Required action:
Pull each line holding "https" out of the entries below.

Given information:
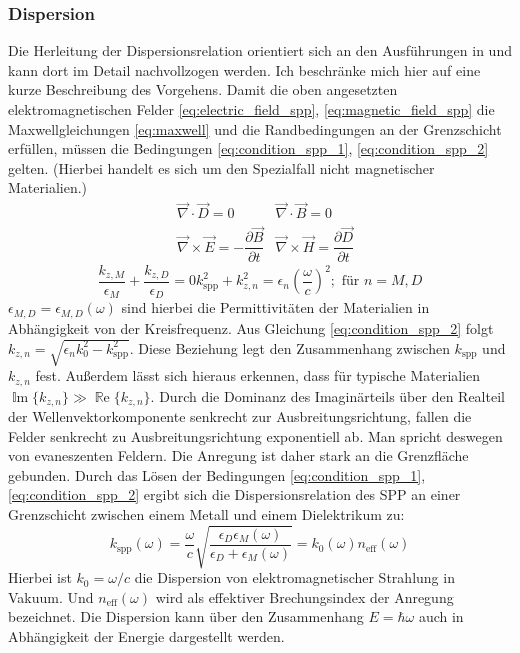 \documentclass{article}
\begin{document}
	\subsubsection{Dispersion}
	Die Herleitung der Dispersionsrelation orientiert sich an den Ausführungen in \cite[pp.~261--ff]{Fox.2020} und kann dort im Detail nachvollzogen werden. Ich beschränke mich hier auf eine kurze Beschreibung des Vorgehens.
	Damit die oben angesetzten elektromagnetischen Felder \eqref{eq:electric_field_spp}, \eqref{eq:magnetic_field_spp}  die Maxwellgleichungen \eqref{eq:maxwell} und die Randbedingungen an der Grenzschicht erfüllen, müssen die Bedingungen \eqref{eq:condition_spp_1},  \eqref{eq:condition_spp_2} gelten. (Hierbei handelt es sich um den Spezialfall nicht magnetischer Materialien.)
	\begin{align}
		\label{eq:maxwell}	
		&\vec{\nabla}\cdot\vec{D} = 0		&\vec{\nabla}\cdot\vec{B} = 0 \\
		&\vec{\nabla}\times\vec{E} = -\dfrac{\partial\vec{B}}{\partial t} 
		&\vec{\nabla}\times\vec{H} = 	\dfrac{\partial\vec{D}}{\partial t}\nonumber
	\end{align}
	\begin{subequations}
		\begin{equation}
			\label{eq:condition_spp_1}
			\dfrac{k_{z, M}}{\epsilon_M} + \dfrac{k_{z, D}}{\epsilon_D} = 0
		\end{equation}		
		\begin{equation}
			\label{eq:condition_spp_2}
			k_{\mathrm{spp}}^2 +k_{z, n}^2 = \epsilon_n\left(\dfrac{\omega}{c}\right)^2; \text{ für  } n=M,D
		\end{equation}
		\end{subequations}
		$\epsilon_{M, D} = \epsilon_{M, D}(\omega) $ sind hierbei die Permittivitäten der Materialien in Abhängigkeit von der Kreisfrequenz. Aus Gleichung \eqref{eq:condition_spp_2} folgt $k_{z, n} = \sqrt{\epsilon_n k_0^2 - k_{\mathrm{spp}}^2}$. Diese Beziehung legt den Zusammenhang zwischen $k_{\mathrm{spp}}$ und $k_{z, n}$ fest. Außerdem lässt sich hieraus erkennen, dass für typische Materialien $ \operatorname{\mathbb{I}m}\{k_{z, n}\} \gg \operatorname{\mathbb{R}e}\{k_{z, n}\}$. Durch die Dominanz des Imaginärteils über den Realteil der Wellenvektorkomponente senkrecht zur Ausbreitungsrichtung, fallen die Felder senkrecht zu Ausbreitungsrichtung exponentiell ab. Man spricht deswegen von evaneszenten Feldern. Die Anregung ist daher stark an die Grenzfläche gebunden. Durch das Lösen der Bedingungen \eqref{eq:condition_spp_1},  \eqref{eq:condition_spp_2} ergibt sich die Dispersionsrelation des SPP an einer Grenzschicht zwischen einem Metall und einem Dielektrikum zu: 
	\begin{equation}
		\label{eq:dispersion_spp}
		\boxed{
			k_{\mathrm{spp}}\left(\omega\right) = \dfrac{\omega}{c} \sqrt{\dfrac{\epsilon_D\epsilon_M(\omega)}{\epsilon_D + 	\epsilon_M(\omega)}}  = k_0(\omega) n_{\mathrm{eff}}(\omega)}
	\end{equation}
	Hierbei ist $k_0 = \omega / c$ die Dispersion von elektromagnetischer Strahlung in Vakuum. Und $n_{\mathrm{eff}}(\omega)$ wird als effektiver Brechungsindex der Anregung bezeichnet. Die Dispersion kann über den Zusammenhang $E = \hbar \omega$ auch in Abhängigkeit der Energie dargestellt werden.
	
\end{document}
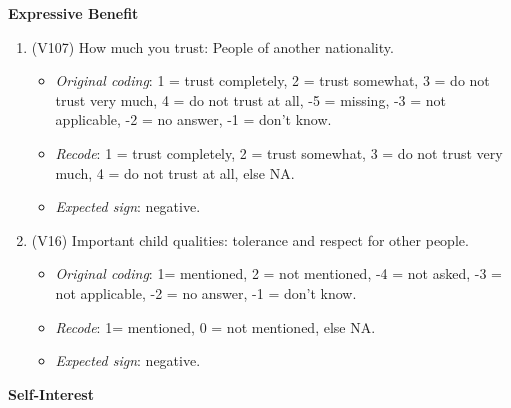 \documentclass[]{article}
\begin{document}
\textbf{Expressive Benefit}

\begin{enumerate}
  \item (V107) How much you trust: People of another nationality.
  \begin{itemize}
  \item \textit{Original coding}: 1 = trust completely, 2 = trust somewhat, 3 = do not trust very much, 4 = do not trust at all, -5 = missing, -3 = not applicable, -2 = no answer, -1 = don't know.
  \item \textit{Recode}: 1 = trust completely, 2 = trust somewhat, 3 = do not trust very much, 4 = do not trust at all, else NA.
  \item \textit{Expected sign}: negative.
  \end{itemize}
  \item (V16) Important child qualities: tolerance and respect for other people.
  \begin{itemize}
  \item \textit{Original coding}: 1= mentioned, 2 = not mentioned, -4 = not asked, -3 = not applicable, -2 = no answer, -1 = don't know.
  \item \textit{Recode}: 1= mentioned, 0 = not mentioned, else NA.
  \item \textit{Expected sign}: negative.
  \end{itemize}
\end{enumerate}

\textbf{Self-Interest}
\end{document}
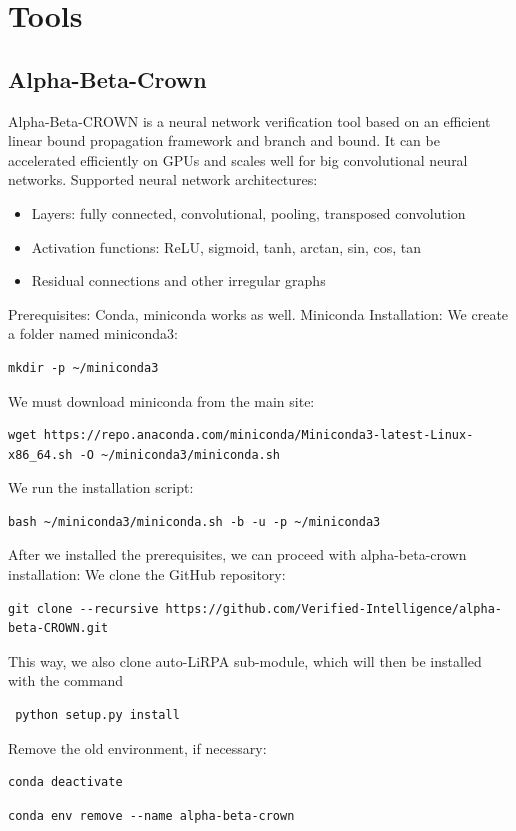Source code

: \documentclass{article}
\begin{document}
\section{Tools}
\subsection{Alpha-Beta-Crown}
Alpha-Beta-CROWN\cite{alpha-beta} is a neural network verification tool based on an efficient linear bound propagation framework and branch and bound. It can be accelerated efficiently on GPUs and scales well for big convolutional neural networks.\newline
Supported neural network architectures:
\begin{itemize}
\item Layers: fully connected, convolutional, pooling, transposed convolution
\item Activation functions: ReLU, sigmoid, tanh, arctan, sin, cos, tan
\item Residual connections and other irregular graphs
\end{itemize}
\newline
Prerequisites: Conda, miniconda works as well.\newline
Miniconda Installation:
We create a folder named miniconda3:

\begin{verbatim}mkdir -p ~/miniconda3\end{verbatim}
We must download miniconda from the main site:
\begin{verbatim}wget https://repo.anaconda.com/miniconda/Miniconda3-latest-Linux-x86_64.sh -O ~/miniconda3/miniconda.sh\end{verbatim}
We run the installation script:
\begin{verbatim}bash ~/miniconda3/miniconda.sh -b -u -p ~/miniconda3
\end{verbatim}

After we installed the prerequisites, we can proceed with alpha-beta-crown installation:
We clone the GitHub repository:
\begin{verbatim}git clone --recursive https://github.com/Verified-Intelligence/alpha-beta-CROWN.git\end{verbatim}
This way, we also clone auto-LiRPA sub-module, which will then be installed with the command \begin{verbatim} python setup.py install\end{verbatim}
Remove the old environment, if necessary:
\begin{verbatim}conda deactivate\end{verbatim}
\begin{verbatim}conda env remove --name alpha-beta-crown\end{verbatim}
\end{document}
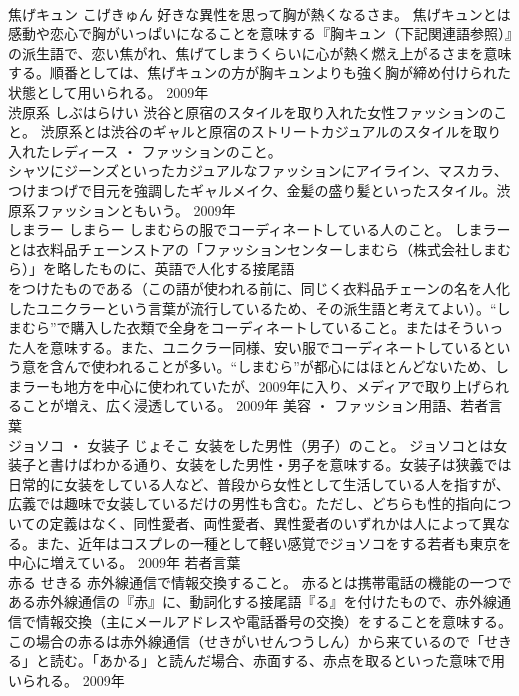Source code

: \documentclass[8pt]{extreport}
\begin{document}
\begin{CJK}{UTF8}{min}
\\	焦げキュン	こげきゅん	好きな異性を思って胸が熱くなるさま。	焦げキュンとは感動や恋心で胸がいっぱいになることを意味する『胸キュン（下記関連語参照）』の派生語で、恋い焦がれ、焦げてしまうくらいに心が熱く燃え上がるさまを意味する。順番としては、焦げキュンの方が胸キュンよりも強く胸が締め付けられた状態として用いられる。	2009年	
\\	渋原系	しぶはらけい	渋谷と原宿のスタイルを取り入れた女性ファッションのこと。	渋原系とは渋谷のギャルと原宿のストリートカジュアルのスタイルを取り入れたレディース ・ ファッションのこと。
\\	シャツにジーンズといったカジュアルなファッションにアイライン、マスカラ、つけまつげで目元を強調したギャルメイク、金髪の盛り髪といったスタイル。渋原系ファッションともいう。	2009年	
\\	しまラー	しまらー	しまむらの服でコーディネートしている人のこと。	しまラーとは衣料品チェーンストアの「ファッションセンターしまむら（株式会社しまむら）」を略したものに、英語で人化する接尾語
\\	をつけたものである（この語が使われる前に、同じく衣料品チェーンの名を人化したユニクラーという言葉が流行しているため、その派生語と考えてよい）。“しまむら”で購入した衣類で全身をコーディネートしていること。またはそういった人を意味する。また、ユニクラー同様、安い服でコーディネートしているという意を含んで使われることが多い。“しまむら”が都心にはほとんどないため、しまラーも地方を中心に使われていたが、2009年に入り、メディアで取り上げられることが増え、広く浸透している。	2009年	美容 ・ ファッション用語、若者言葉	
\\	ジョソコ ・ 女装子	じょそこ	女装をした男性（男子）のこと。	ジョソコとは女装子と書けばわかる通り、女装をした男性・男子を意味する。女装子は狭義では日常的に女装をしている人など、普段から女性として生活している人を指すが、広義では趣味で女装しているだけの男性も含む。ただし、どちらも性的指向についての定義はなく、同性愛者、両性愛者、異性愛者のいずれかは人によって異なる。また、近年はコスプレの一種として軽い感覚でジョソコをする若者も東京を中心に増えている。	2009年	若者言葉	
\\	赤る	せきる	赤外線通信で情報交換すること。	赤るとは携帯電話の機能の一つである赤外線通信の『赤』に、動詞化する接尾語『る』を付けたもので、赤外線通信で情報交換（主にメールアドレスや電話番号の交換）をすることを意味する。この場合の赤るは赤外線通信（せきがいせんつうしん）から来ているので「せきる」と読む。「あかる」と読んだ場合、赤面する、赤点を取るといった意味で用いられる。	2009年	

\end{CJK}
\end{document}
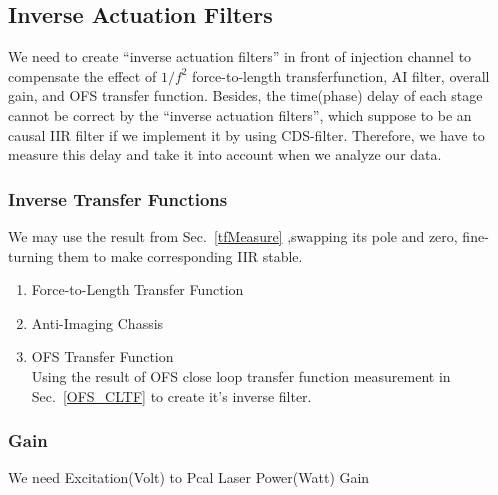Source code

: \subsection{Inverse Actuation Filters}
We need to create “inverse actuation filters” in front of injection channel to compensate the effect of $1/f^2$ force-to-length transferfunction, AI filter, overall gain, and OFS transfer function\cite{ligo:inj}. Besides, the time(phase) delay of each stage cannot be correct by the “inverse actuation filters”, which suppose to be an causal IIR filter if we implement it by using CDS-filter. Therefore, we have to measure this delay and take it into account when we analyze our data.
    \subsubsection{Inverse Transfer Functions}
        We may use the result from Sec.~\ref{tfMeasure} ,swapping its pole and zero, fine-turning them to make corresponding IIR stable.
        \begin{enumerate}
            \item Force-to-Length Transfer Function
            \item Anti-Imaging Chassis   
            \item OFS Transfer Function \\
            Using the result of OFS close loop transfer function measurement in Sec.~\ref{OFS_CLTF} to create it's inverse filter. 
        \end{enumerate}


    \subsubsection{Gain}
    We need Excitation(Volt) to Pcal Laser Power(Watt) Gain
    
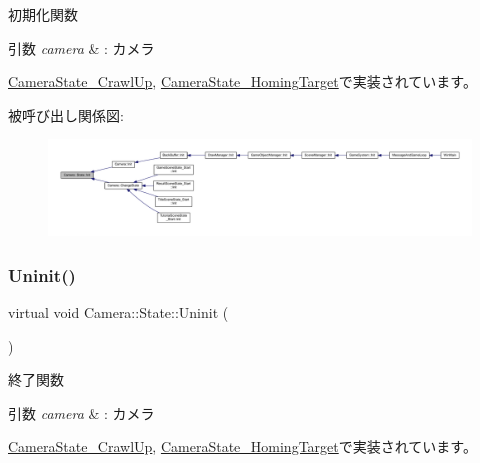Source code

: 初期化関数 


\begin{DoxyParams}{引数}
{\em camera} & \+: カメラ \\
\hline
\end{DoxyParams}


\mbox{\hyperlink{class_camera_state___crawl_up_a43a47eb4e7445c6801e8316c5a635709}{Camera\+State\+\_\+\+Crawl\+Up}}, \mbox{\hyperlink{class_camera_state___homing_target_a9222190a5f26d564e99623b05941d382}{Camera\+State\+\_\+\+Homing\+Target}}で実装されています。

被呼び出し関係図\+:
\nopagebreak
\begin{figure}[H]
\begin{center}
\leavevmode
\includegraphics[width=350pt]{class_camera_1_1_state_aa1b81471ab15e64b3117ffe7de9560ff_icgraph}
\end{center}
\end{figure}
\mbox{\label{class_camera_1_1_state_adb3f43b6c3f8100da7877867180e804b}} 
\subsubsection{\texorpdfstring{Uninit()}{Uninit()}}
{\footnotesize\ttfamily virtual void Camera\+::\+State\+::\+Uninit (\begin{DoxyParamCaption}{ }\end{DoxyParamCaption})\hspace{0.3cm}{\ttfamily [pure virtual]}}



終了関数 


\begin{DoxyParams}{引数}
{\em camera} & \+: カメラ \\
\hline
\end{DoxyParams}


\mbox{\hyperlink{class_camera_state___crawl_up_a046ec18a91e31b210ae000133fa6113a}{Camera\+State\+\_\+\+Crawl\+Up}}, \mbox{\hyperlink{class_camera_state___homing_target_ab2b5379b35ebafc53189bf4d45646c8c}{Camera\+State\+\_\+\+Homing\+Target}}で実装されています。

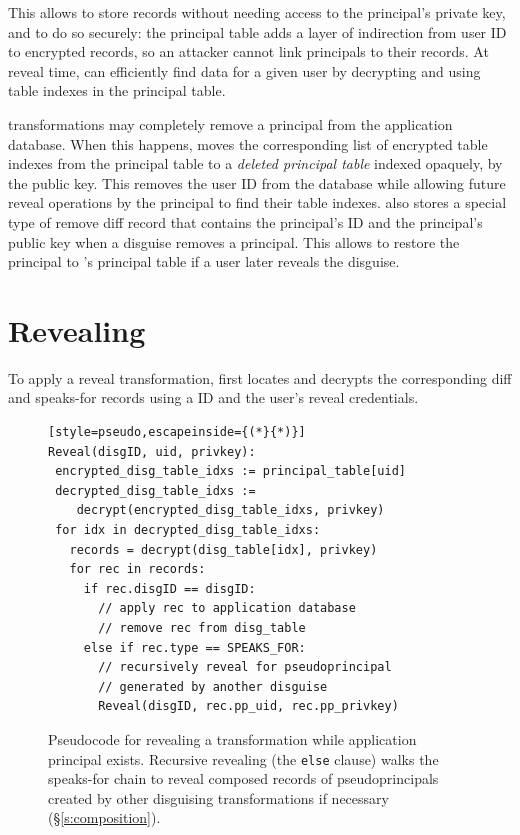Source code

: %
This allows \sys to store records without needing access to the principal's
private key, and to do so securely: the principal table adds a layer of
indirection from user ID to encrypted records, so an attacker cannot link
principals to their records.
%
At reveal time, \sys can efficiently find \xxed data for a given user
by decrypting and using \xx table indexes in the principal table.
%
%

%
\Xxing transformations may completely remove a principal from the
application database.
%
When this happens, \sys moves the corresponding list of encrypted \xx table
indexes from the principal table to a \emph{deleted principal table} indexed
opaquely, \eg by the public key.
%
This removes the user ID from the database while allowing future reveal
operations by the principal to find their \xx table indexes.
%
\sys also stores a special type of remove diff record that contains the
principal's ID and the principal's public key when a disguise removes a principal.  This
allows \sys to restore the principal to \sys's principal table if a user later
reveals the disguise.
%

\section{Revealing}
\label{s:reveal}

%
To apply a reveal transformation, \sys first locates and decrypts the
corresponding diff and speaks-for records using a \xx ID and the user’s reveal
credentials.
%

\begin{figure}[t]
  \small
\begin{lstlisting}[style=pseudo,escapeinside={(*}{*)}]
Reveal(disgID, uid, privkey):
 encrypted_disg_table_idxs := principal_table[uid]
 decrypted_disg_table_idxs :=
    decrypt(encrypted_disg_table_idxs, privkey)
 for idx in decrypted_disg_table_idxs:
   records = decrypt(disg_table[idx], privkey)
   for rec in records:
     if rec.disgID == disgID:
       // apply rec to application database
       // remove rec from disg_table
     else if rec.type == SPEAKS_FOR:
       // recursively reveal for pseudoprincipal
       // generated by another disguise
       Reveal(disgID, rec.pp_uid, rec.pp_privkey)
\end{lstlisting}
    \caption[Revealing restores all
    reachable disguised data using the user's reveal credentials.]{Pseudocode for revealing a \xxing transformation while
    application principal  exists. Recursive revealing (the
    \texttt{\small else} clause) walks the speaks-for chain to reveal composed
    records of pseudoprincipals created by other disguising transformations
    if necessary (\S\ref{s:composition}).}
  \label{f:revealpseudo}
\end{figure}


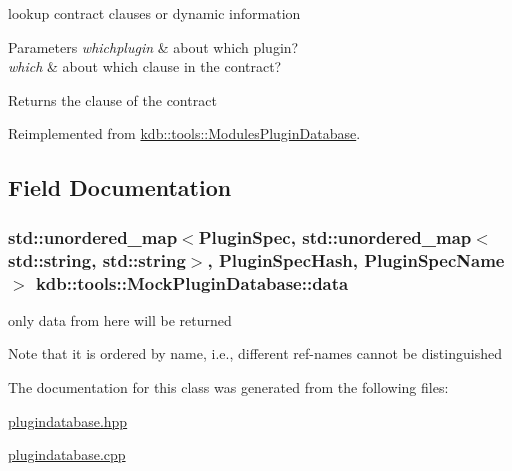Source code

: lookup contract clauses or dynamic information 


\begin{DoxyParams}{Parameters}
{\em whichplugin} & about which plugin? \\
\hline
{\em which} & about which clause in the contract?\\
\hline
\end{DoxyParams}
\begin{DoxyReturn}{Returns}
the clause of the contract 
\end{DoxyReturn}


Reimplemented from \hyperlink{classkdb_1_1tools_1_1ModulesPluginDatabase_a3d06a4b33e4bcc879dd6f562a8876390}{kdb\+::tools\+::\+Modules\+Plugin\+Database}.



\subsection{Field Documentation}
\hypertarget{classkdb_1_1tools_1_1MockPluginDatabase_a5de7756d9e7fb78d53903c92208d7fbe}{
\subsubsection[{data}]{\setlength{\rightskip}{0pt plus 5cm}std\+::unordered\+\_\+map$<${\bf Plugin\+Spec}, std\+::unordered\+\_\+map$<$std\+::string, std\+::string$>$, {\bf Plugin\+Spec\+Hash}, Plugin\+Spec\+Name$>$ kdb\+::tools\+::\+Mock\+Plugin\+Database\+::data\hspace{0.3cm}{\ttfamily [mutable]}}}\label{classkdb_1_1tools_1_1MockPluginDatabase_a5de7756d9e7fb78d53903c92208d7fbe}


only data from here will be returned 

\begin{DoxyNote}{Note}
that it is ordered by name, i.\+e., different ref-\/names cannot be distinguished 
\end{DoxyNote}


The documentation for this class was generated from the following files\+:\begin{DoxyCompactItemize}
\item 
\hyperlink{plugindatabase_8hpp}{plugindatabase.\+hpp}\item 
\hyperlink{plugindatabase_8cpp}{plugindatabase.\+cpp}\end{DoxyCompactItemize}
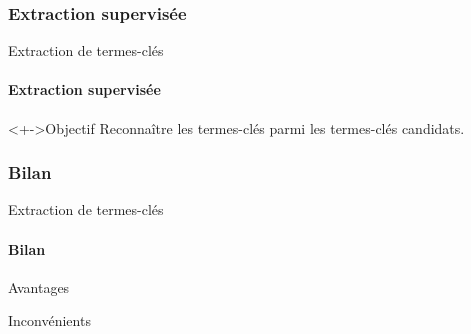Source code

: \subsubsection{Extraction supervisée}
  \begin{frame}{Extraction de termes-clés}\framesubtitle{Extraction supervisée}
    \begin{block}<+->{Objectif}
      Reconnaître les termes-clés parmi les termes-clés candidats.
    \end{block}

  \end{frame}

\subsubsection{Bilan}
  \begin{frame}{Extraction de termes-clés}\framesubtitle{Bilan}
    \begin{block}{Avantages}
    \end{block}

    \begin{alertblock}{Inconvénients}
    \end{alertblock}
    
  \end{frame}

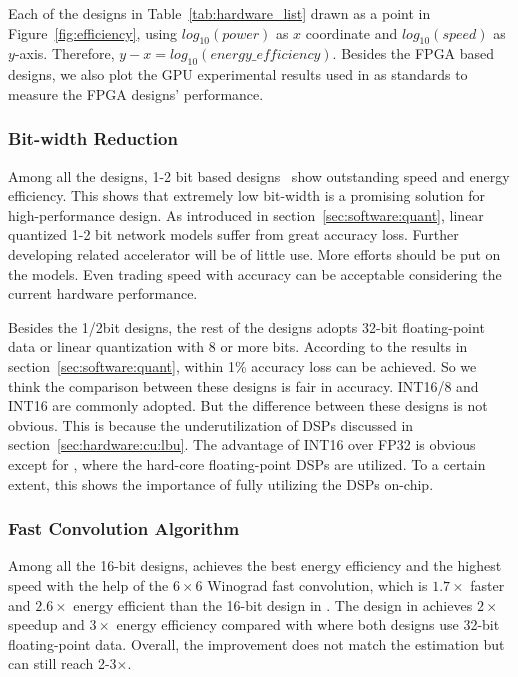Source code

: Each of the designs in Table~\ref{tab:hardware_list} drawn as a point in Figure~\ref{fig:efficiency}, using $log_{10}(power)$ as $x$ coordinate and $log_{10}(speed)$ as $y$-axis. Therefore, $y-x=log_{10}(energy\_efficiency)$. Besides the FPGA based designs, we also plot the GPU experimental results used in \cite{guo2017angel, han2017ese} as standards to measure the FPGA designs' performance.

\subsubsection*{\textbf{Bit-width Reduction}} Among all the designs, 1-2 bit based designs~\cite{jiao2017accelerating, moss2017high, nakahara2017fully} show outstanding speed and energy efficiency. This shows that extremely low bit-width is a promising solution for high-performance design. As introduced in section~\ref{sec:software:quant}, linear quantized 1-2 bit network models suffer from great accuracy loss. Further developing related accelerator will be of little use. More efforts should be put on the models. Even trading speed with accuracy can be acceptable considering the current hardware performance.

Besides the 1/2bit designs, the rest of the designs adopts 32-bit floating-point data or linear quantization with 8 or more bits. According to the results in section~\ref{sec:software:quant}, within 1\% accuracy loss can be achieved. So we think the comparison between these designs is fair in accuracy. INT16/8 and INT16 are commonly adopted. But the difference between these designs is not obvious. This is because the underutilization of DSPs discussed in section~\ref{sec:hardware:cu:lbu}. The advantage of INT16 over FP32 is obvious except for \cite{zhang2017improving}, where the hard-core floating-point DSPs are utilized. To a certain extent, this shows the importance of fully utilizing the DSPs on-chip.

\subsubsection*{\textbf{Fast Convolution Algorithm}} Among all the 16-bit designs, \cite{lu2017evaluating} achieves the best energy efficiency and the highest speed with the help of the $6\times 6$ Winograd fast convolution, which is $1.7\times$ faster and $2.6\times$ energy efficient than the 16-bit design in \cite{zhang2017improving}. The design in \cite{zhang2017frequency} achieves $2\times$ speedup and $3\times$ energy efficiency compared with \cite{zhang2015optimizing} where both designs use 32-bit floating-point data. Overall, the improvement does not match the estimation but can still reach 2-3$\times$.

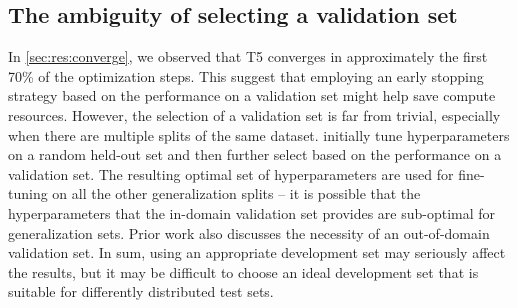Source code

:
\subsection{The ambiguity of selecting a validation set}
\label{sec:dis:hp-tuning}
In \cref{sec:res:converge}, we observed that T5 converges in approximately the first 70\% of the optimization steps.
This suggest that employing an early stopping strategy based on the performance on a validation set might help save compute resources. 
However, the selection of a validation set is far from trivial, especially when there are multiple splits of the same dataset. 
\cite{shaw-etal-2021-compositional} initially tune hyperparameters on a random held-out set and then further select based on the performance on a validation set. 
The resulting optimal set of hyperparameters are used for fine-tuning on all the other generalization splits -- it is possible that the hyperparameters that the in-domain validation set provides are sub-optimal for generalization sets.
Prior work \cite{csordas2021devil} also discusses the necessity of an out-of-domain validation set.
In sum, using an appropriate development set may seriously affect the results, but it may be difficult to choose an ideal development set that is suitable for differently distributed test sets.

Answer:
\begin{verbatim}wget https://repo.anaconda.com/miniconda/Miniconda3-latest-Linux-x86_64.sh -O ~/miniconda3/miniconda.sh\end{verbatim}
\begin{verbatim}git clone --recursive https://github.com/Verified-Intelligence/alpha-beta-CROWN.git\end{verbatim}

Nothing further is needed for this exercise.